Copy out all lines bearing the word "bind" from the listing below.

********************

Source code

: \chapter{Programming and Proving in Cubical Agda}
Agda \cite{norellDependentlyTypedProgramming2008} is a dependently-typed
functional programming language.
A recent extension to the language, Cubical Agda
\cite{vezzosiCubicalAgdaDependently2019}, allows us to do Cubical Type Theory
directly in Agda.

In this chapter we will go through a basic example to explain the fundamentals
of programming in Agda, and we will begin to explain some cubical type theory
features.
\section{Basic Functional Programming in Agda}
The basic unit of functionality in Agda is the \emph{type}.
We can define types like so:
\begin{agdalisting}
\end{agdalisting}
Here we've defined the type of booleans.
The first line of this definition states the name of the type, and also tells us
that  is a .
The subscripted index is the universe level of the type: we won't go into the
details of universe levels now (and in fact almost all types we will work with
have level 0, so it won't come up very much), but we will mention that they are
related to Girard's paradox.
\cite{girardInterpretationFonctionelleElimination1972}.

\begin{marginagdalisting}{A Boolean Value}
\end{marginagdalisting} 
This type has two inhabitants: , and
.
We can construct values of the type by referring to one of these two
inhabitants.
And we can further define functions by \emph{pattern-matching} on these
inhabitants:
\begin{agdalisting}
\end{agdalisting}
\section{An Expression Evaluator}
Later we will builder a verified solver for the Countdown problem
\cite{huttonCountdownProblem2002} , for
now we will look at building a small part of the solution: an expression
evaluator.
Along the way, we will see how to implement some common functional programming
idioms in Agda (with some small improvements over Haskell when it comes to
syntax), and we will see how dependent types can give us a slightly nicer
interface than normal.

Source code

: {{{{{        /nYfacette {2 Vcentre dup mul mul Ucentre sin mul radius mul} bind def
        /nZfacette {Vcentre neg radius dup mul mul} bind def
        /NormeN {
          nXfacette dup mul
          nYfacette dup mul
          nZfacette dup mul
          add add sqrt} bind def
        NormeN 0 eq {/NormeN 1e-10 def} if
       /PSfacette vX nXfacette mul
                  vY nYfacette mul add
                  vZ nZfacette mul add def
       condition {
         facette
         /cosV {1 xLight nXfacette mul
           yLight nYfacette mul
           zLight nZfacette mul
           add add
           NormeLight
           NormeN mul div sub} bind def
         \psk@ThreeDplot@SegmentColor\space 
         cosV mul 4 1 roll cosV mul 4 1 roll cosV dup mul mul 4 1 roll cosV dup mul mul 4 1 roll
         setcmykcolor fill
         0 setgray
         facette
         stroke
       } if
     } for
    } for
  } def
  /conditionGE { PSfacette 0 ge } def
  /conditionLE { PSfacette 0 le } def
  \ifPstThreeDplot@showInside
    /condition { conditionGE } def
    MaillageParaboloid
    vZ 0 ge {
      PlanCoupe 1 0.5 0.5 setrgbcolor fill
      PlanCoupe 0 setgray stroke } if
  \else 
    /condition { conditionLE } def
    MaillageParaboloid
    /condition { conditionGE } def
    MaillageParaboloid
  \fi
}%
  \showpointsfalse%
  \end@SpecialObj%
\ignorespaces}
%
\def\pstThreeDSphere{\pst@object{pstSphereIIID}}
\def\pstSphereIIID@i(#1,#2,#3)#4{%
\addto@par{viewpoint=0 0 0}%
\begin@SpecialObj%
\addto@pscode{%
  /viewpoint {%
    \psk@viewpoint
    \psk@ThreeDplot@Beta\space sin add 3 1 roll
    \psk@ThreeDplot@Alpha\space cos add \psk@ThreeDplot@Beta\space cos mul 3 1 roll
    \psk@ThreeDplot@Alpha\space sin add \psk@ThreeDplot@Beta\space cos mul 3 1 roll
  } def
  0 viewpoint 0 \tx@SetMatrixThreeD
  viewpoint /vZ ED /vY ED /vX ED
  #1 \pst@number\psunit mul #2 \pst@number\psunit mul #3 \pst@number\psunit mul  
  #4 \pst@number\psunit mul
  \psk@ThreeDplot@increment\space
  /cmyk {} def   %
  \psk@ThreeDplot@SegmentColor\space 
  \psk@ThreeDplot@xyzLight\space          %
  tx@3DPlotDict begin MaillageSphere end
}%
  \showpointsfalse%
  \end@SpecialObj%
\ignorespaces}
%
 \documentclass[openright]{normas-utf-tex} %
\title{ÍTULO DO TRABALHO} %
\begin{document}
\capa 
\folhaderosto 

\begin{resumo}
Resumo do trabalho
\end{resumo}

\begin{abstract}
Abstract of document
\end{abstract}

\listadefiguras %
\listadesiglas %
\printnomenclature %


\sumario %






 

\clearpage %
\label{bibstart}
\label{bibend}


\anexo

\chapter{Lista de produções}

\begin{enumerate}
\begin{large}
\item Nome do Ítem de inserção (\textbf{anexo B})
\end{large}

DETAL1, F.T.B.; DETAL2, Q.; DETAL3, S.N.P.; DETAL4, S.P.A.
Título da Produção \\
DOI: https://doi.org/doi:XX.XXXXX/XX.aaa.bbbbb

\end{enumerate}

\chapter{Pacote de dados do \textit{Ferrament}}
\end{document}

********************

Worked solution -
: {{{{{        /nYfacette {2 Vcentre dup mul mul Ucentre sin mul radius mul} bind def
        /nZfacette {Vcentre neg radius dup mul mul} bind def
          add add sqrt} bind def
           NormeN mul div sub} bind def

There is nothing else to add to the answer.